## Assigned task
In the material below, find each line holding the string "플레이로" and copy it.
[Records to process — start]
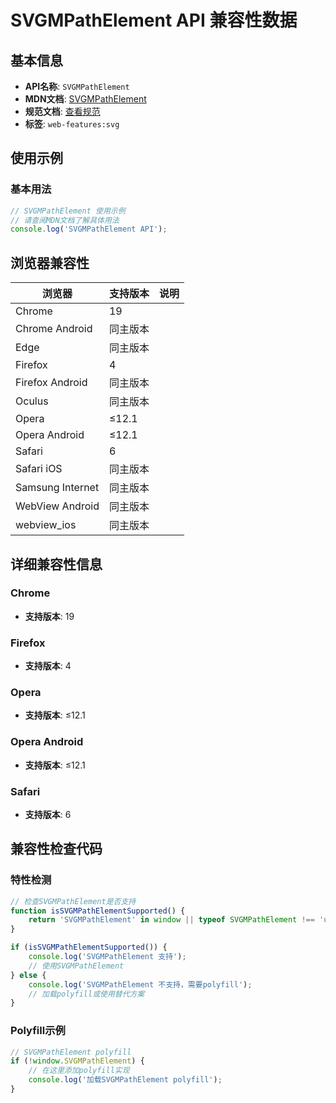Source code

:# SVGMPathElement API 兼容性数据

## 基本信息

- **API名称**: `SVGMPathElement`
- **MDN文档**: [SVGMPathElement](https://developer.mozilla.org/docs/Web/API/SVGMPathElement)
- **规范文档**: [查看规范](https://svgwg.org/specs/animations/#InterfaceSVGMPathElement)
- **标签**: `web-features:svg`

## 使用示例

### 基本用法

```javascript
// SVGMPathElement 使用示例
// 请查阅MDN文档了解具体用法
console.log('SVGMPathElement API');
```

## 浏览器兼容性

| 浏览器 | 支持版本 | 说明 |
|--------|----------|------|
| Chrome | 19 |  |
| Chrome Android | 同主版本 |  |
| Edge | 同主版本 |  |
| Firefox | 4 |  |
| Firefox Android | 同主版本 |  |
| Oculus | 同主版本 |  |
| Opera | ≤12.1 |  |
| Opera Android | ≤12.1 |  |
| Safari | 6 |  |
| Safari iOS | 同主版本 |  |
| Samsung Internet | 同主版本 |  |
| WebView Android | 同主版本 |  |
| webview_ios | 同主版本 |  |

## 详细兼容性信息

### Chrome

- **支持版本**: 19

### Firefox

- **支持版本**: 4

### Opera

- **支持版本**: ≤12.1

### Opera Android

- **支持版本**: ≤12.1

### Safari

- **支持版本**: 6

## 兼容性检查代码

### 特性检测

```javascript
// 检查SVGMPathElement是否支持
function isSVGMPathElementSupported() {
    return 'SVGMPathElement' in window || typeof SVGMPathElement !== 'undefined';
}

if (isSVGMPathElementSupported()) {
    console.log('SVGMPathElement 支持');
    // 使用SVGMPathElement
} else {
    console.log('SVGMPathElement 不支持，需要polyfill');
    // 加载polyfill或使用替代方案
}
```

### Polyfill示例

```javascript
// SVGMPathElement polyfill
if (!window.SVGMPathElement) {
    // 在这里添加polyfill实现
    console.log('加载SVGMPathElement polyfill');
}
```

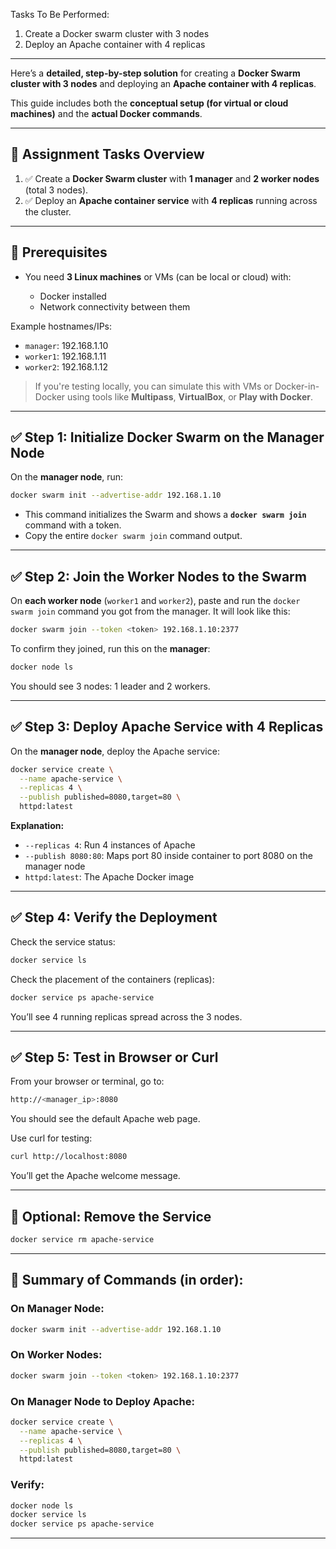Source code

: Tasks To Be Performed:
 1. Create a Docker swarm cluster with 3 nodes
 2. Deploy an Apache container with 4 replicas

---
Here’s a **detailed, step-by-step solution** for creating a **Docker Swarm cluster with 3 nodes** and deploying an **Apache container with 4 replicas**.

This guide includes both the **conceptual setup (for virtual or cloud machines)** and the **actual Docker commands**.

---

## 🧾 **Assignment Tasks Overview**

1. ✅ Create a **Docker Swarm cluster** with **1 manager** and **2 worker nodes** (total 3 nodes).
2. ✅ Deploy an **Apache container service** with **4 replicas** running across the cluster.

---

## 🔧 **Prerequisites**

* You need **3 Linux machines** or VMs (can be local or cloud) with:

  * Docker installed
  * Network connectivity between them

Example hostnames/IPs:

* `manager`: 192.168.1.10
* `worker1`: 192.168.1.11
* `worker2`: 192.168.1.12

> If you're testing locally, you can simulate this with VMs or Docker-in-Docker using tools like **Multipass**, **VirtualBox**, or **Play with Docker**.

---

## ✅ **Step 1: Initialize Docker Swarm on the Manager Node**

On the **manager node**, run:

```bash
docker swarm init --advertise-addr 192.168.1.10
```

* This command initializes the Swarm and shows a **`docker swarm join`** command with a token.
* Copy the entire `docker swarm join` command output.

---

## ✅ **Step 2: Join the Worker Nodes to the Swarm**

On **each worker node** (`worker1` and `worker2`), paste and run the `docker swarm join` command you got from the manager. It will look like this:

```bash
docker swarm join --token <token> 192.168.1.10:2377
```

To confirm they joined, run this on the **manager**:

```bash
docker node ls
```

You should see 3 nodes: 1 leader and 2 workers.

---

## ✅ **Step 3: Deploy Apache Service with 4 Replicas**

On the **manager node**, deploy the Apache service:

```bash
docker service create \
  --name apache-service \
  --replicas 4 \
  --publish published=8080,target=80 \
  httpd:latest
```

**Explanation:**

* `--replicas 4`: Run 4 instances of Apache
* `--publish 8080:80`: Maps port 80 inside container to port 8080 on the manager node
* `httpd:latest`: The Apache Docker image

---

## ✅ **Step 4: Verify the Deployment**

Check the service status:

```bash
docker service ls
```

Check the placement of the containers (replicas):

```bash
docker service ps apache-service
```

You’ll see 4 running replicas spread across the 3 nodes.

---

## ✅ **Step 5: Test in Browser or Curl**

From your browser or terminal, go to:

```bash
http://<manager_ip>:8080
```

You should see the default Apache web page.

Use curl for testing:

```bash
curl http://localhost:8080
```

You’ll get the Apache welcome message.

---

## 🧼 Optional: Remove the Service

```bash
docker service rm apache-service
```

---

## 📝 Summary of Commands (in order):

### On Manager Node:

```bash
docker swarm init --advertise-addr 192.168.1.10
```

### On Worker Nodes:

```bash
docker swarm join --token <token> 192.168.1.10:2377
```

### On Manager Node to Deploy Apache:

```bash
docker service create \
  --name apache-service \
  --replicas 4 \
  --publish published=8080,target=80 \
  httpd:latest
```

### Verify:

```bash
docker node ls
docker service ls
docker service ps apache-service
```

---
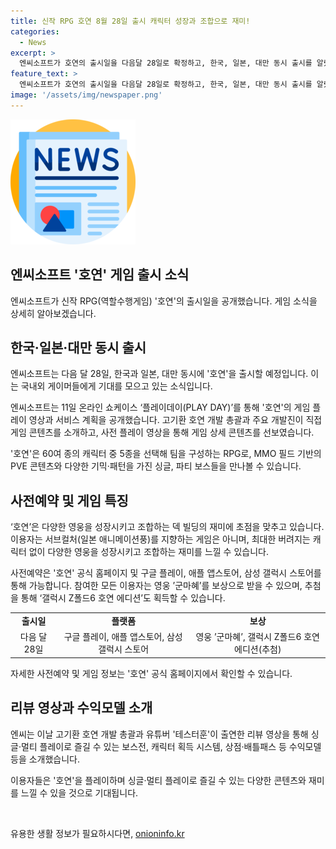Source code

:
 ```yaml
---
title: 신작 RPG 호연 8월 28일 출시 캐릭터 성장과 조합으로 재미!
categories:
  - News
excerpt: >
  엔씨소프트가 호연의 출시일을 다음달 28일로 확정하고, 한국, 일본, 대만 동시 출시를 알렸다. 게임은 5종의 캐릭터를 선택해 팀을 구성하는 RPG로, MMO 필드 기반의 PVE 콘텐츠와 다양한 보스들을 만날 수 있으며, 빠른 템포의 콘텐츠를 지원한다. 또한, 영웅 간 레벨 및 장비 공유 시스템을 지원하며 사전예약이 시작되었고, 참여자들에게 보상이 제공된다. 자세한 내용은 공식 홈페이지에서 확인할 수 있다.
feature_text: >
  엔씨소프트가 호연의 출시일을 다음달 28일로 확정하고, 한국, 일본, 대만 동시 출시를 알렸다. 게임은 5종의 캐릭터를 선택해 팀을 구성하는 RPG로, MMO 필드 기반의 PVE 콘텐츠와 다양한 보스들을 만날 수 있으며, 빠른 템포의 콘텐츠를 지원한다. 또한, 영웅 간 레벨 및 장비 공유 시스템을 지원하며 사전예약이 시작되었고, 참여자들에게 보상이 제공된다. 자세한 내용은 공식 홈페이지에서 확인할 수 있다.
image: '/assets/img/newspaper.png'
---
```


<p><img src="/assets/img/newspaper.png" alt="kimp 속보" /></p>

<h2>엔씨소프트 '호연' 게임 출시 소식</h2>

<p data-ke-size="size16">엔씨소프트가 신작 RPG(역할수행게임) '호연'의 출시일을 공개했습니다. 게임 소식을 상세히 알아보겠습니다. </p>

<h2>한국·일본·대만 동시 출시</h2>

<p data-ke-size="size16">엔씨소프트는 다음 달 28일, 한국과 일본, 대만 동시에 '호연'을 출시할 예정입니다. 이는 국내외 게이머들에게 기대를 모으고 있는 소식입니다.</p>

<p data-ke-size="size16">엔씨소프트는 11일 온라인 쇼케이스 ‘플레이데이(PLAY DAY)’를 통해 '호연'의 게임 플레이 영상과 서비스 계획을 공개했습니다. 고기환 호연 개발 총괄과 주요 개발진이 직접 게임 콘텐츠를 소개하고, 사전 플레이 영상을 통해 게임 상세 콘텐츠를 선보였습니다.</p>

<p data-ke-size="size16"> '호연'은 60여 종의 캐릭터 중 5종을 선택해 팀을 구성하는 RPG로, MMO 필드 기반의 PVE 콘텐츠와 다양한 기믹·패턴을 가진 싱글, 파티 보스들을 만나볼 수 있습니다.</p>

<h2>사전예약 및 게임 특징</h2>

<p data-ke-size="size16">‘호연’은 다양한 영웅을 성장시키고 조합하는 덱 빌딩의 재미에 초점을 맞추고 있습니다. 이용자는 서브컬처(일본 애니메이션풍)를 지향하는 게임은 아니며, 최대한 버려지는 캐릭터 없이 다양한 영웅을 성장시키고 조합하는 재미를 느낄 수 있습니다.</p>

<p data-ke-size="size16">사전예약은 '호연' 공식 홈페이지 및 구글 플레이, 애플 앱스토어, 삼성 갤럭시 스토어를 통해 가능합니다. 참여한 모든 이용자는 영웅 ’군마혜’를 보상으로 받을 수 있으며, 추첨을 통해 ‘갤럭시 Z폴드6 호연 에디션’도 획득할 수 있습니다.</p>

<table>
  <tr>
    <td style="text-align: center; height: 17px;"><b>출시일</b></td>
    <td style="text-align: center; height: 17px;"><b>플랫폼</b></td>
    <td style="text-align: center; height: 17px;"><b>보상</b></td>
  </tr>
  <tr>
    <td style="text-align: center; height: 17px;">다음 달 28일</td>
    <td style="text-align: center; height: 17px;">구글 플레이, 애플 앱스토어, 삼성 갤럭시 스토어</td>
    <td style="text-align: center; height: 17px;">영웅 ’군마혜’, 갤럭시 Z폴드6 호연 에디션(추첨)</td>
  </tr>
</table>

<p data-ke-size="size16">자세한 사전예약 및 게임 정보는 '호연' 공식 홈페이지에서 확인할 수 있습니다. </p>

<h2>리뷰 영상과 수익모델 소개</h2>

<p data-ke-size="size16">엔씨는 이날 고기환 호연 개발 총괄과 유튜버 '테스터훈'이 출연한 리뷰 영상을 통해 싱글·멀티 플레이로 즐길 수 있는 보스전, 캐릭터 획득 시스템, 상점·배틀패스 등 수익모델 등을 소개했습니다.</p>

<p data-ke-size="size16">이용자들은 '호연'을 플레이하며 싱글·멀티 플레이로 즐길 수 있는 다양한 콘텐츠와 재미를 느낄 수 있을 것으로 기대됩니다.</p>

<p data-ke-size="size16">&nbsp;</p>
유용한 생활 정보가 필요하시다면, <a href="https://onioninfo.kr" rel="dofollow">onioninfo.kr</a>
[Records to process — finish]
## Answer section
<p data-ke-size="size16">엔씨는 이날 고기환 호연 개발 총괄과 유튜버 '테스터훈'이 출연한 리뷰 영상을 통해 싱글·멀티 플레이로 즐길 수 있는 보스전, 캐릭터 획득 시스템, 상점·배틀패스 등 수익모델 등을 소개했습니다.</p>
<p data-ke-size="size16">이용자들은 '호연'을 플레이하며 싱글·멀티 플레이로 즐길 수 있는 다양한 콘텐츠와 재미를 느낄 수 있을 것으로 기대됩니다.</p>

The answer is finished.